Por outro lado, a MP ao autorizar a contratação de trabalhadores com vínculo empregatício a prazo indeterminado para realizar o trabalho portuário na hipótese de indisponibilidade de trabalhadores portuários avulsos, a nosso ver não dispensa o respeito ao disposto no § 2º do artigo 40 da Lei 12.815/13 que assegura a exclusividade daqueles inscritos junto ao OGMO.
 
No que respeita a “multifuncionalidade” a autorização para sua implantação necessita de regramento de modo a exigir não só a qualificação mas o treinamento por parte do OGMO. Essa é matéria que deve ser regulada por norma coletiva, está sendo autorizada pela MP sem qualquer regra.
 
Trouxe a MP o fim da escala presencial de forma abrupta ofendendo o direito ao trabalho de muitos trabalhadores que não possuem ou não têm acesso a equipamentos eletrônicos que possibilite a sua escalação.
 
Se a modificação da forma de escala é de interesse do OGMO, o mínimo que poderia ser feito é o fornecimento (pelo OGMO) de equipamentos e estrutura adequada a todos os trabalhadores portuários para que pudessem ter acesso igualitário a escalação.
 
Embora possa se dizer que grande parcela de trabalhadores possui um celular, não é menos verídico que outra parcela sequer tem celular que lhe permita acesso aos aplicativos para escala.
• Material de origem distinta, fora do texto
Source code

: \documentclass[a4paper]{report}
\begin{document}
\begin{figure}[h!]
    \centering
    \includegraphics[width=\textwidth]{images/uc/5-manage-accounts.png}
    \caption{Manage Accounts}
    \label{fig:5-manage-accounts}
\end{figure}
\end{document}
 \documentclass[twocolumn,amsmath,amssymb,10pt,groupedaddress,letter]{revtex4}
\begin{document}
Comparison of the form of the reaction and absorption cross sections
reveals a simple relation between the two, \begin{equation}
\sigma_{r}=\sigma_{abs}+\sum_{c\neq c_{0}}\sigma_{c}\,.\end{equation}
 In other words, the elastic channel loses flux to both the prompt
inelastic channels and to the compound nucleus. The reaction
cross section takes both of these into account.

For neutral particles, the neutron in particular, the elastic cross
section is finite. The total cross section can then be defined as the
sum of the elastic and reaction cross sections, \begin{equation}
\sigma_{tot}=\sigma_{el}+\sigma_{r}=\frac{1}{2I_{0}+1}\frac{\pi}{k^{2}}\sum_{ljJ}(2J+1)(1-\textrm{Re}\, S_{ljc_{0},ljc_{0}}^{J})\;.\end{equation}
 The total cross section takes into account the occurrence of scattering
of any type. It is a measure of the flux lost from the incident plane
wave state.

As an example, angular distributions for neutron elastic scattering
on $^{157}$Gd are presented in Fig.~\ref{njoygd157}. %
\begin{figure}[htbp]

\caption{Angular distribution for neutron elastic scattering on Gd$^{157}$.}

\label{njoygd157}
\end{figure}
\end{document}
Quanto a estes, não há dúvida da alteração prejudicial, que independentemente da disposição legal – inconstitucional – levará a diversas demandas judiciais para aumentar ainda mais o passivo do OGMO. Falta, no mínimo o bom senso de buscar uma solução para atender essa parcela de trabalhadores que ficaram excluídos de acesso ao trabalho.
 
Enfim, num momento de apreensão de todos os trabalhadores e da população em geral em relação a pandemia, o Governo, sem qualquer debate com as partes interessadas insere alterações na legislação portuária de forma perene – e não apenas para enfrentamento da pandemia – que afeta o sistema de trabalho portuário podendo causar um desequilíbrio.
 
Existe evidente oportunismo de ir além de “medidas temporárias em resposta a pandemia decorrente do covid-19”.
 
Dependendo a Medida Provisória de aprovação do Congresso Nacional, esperamos que a matéria seja melhor debatida para retirar as inconstitucionalidades e assegurar o modelo de trabalho portuário consagrado na Lei 12.815/13, inclusive em respeito a Convenção 137 da OIT.
 
Santos, 16 de abril de 2020.
 
*Eraldo Aurélio Rodrigues Franzese, advogado de vários sindicatos entre eles os sindicatos portuários SINDAPORT, SINTRAPORT, SINDOGEESP e SINDICATO DOS RODOVIÁRIOS. É membro do Conselho Institucional da OAB-Santos, integra a Comissão de Direito Portuária da OAB-São Paulo, membro do grupo de estudos portuários junto ao Tribunal Superior do Trabalho. Foi Presidente da Fundação Lusíada, mantenedora da Faculdade de Medicina de Santos, condecorado com Comenda no Grau de Grande Oficial outorgada pelo Tribunal Regional do Trabalho de São Paulo.